Sancerre’s significance, both emblematically and economically, should thus not be underestimated. Its wines enjoy a global reputation, and they provide the world of wine with a benchmark style for Sauvignon Blanc. Many have set out to imitate it, but few have come anywhere close. Today the world is full of attractive wines made using this variety, but few possess the floral aromatics, minerally drive and acid tension that can be found in a glass of white Sancerre from one of the region’s leading vignerons, and as a consequence its pre-eminent position as a reference point for this variety remains secure.

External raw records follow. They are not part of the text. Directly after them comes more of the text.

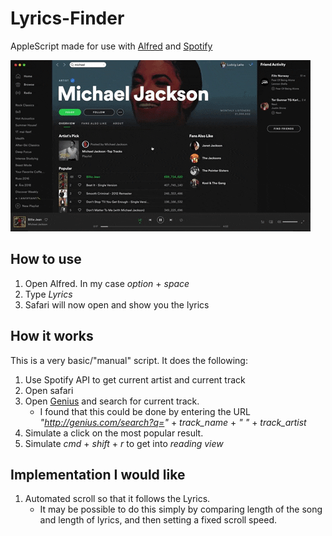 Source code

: # Lyrics-Finder

AppleScript made for use with [Alfred](https://www.alfredapp.com/) and [Spotify](https://www.spotify.com/)

![gif](images/Lyrics_finder_Billie_Jean.gif)

## How to use
1. Open Alfred. In my case *option* + *space*
2. Type *Lyrics*
3. Safari will now open and show you the lyrics

## How it works
This is a very basic/"manual" script. It does the following:
1. Use Spotify API to get current artist and current track
2. Open safari
3. Open [Genius](https://www.genius.com) and search for current track.
   - I found that this could be done by entering the URL *"http://genius.com/search?q="* + *track_name* + *" "* + *track_artist*
4. Simulate a click on the most popular result.
5. Simulate *cmd* + *shift* + *r* to get into *reading view*

## Implementation I would like
1. Automated scroll so that it follows the Lyrics. 
   - It may be possible to do this simply by comparing length of the song and length of lyrics, and then setting a fixed scroll speed.
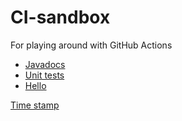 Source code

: # CI-sandbox

For playing around with GitHub Actions

* [Javadocs](javadoc/index.html)
* [Unit tests](tests/test/index.html)
* [Hello](hello.html)

[Time stamp](timeStamp.html)

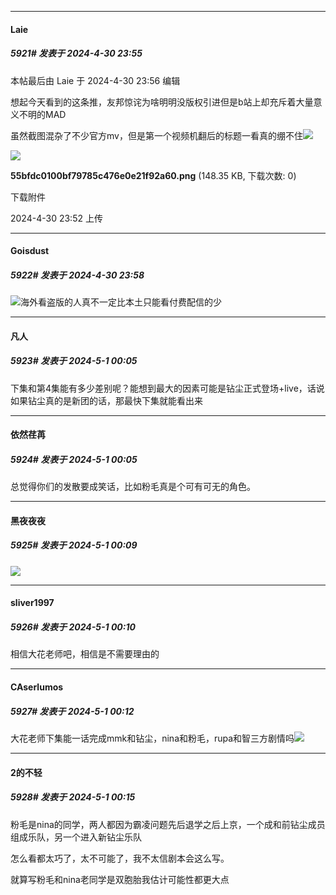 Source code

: ﻿
*****

####  Laie  
##### 5921#       发表于 2024-4-30 23:55

 本帖最后由 Laie 于 2024-4-30 23:56 编辑 

想起今天看到的这条推，友邦惊诧为啥明明没版权引进但是b站上却充斥着大量意义不明的MAD

虽然截图混杂了不少官方mv，但是第一个视频机翻后的标题一看真的绷不住<img src="https://static.saraba1st.com/image/smiley/face2017/044.png" referrerpolicy="no-referrer">

<img src="https://img.saraba1st.com/forum/202404/30/235247f2bb14bl1j5v3vvw.png" referrerpolicy="no-referrer">

<strong>55bfdc0100bf79785c476e0e21f92a60.png</strong> (148.35 KB, 下载次数: 0)

下载附件

2024-4-30 23:52 上传

*****

####  Goisdust  
##### 5922#       发表于 2024-4-30 23:58

<img src="https://static.saraba1st.com/image/smiley/face2017/001.png" referrerpolicy="no-referrer">海外看盗版的人真不一定比本土只能看付费配信的少


*****

####  凡人  
##### 5923#       发表于 2024-5-1 00:05

下集和第4集能有多少差别呢？能想到最大的因素可能是钻尘正式登场+live，话说如果钻尘真的是新团的话，那最快下集就能看出来

*****

####  依然荏苒  
##### 5924#       发表于 2024-5-1 00:05

总觉得你们的发散要成笑话，比如粉毛真是个可有可无的角色。


*****

####  黑夜夜夜  
##### 5925#       发表于 2024-5-1 00:09

<img src="https://static.saraba1st.com/image/smiley/face2017/027.png" referrerpolicy="no-referrer">

*****

####  sliver1997  
##### 5926#       发表于 2024-5-1 00:10

相信大花老师吧，相信是不需要理由的


*****

####  CAserlumos  
##### 5927#       发表于 2024-5-1 00:12

大花老师下集能一话完成mmk和钻尘，nina和粉毛，rupa和智三方剧情吗<img src="https://static.saraba1st.com/image/smiley/face2017/075.png" referrerpolicy="no-referrer">

*****

####  2的不轻  
##### 5928#       发表于 2024-5-1 00:15

粉毛是nina的同学，两人都因为霸凌问题先后退学之后上京，一个成和前钻尘成员组成乐队，另一个进入新钻尘乐队

怎么看都太巧了，太不可能了，我不太信剧本会这么写。

就算写粉毛和nina老同学是双胞胎我估计可能性都更大点

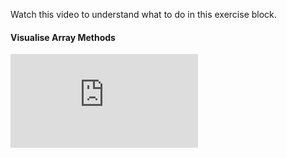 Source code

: Watch this video to understand what to do in this exercise block.

#### Visualise Array Methods

<div class="youtube-embed">
  <iframe src="https://www.youtube-nocookie.com/embed/UqGzBLSKzK0?rel=0" frameborder="0" allow="accelerometer; autoplay; encrypted-media; gyroscope; picture-in-picture" allowfullscreen></iframe>
</div>
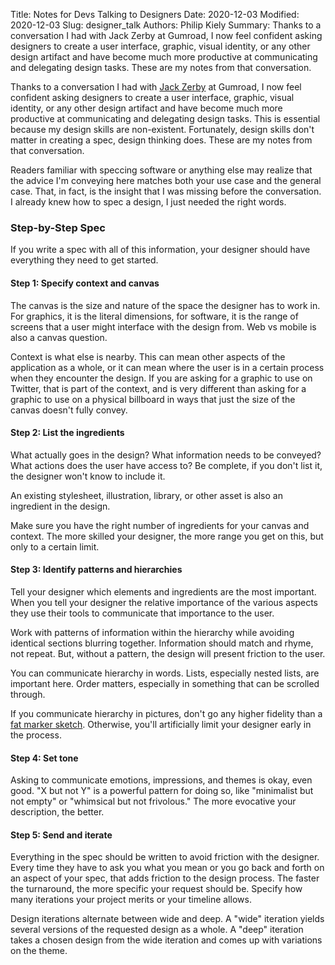 Title: Notes for Devs Talking to Designers
Date: 2020-12-03
Modified: 2020-12-03
Slug: designer_talk
Authors: Philip Kiely
Summary: Thanks to a conversation I had with Jack Zerby at Gumroad, I now feel confident asking designers to create a user interface, graphic, visual identity, or any other design artifact and have become much more productive at communicating and delegating design tasks. These are my notes from that conversation.

Thanks to a conversation I had with [Jack Zerby](https://twitter.com/jackzerby) at Gumroad, I now feel confident asking designers to create a user interface, graphic, visual identity, or any other design artifact and have become much more productive at communicating and delegating design tasks. This is essential because my design skills are non-existent. Fortunately, design skills don't matter in creating a spec, design thinking does. These are my notes from that conversation.

Readers familiar with speccing software or anything else may realize that the advice I'm conveying here matches both your use case and the general case. That, in fact, is the insight that I was missing before the conversation. I already knew how to spec a design, I just needed the right words.

### Step-by-Step Spec

If you write a spec with all of this information, your designer should have everything they need to get started.

#### Step 1: Specify context and canvas

The canvas is the size and nature of the space the designer has to work in. For graphics, it is the literal dimensions, for software, it is the range of screens that a user might interface with the design from. Web vs mobile is also a canvas question.

Context is what else is nearby. This can mean other aspects of the application as a whole, or it can mean where the user is in a certain process when they encounter the design. If you are asking for a graphic to use on Twitter, that is part of the context, and is very different than asking for a graphic to use on a physical billboard in ways that just the size of the canvas doesn't fully convey.

#### Step 2: List the ingredients

What actually goes in the design? What information needs to be conveyed? What actions does the user have access to? Be complete, if you don't list it, the designer won't know to include it.

An existing stylesheet, illustration, library, or other asset is also an ingredient in the design.

Make sure you have the right number of ingredients for your canvas and context. The more skilled your designer, the more range you get on this, but only to a certain limit.

#### Step 3: Identify patterns and hierarchies

Tell your designer which elements and ingredients are the most important. When you tell your designer the relative importance of the various aspects they use their tools to communicate that importance to the user. 

Work with patterns of information within the hierarchy while avoiding identical sections blurring together. Information should match and rhyme, not repeat. But, without a pattern, the design will present friction to the user.

You can communicate hierarchy in words. Lists, especially nested lists, are important here. Order matters, especially in something that can be scrolled through.

If you communicate hierarchy in pictures, don't go any higher fidelity than a [fat marker sketch](https://basecamp.com/shapeup/1.3-chapter-04). Otherwise, you'll artificially limit your designer early in the process.

#### Step 4: Set tone

Asking to communicate emotions, impressions, and themes is okay, even good. "X but not Y" is a powerful pattern for doing so, like "minimalist but not empty" or "whimsical but not frivolous." The more evocative your description, the better.

#### Step 5: Send and iterate

Everything in the spec should be written to avoid friction with the designer. Every time they have to ask you what you mean or you go back and forth on an aspect of your spec, that adds friction to the design process. The faster the turnaround, the more specific your request should be. Specify how many iterations your project merits or your timeline allows.

Design iterations alternate between wide and deep. A "wide" iteration yields several versions of the requested design as a whole. A "deep" iteration takes a chosen design from the wide iteration and comes up with variations on the theme.
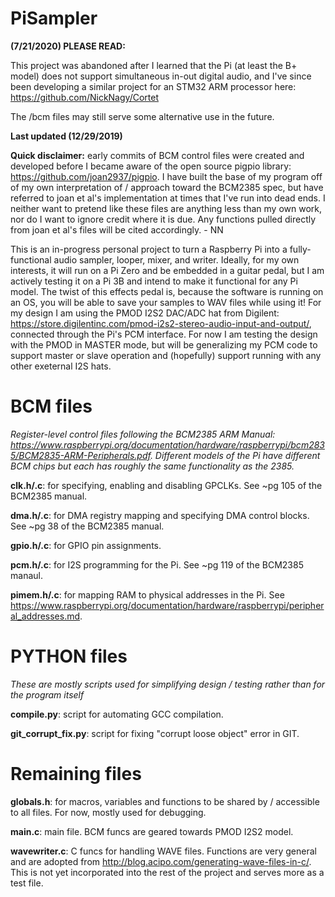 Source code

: # PiSampler

**(7/21/2020) PLEASE READ:**

This project was abandoned after I learned that the Pi (at least the B+ model) does not support simultaneous in-out digital audio, and I've since been developing a similar project for an STM32 ARM processor here: https://github.com/NickNagy/Cortet

The /bcm files may still serve some alternative use in the future. 

**Last updated (12/29/2019)**

**Quick disclaimer:** early commits of BCM control files were created and developed before I became aware of the open source pigpio library: https://github.com/joan2937/pigpio. I have built the base of my program off of my own interpretation of / approach toward the BCM2385 spec, but have referred to joan et al's implementation at times that I've run into dead ends. I neither want to pretend like these files are anything less than my own work, nor do I want to ignore credit where it is due. Any functions pulled directly from joan et al's files will be cited accordingly. - NN 

This is an in-progress personal project to turn a Raspberry Pi into a fully-functional audio sampler, looper, mixer, and writer. Ideally, for my own interests, it will run on a Pi Zero and be embedded in a guitar pedal, but I am actively testing it on a Pi 3B and intend to make it functional for any Pi model. The twist of this effects pedal is, because the software is running on an OS, you will be able to save your samples to WAV files while using it!
For my design I am using the PMOD I2S2 DAC/ADC hat from Digilent: https://store.digilentinc.com/pmod-i2s2-stereo-audio-input-and-output/, connected through the Pi's PCM interface. For now I am testing the design with the PMOD in MASTER mode, but will be generalizing my PCM code to support master or slave operation and (hopefully) support running with any other exeternal I2S hats.

# BCM files

*Register-level control files following the BCM2385 ARM Manual: https://www.raspberrypi.org/documentation/hardware/raspberrypi/bcm2835/BCM2835-ARM-Peripherals.pdf. Different models of the Pi have different BCM chips but each has roughly the same functionality as the 2385.* 

**clk.h/.c**: for specifying, enabling and disabling GPCLKs. See ~pg 105 of the BCM2385 manual.

**dma.h/.c**: for DMA registry mapping and specifying DMA control blocks. See ~pg 38 of the BCM2385 manual.

**gpio.h/.c**: for GPIO pin assignments.

**pcm.h/.c**: for I2S programming for the Pi. See ~pg 119 of the BCM2385 manaul.

**pimem.h/.c**: for mapping RAM to physical addresses in the Pi. See https://www.raspberrypi.org/documentation/hardware/raspberrypi/peripheral_addresses.md.

# PYTHON files

*These are mostly scripts used for simplifying design / testing rather than for the program itself*

**compile.py**: script for automating GCC compilation.

**git_corrupt_fix.py**: script for fixing "corrupt loose object" error in GIT.

# Remaining files

**globals.h**: for macros, variables and functions to be shared by / accessible to all files. For now, mostly used for debugging.

**main.c**: main file. BCM funcs are geared towards PMOD I2S2 model.

**wavewriter.c**: C funcs for handling WAVE files. Functions are very general and are adopted from http://blog.acipo.com/generating-wave-files-in-c/. This is not yet incorporated into the rest of the project and serves more as a test file.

Approaching Sancerre from the southwest, after a long drive up from the vineyards of Vouvray, you perhaps gain some sense of the town’s significance. The road cuts clean and straight through the French countryside, cleaving the expanse of wheat and woodland into two. After two quick bends you will find yourself on a long avenue lined with trees, and suddenly the landscape is now blanketed with emerald-green vines. This leafy avenue stretches on through open vineyard for two kilometres, like a Neolithic cursus heading for some ancient and revered monolithic henge. But the destination here is not quite so old, and halfway along the avenue it comes into view, the rooftops of Sancerre sitting proud atop a distant summit, a rocky mound thrust upwards by a buckled faultline.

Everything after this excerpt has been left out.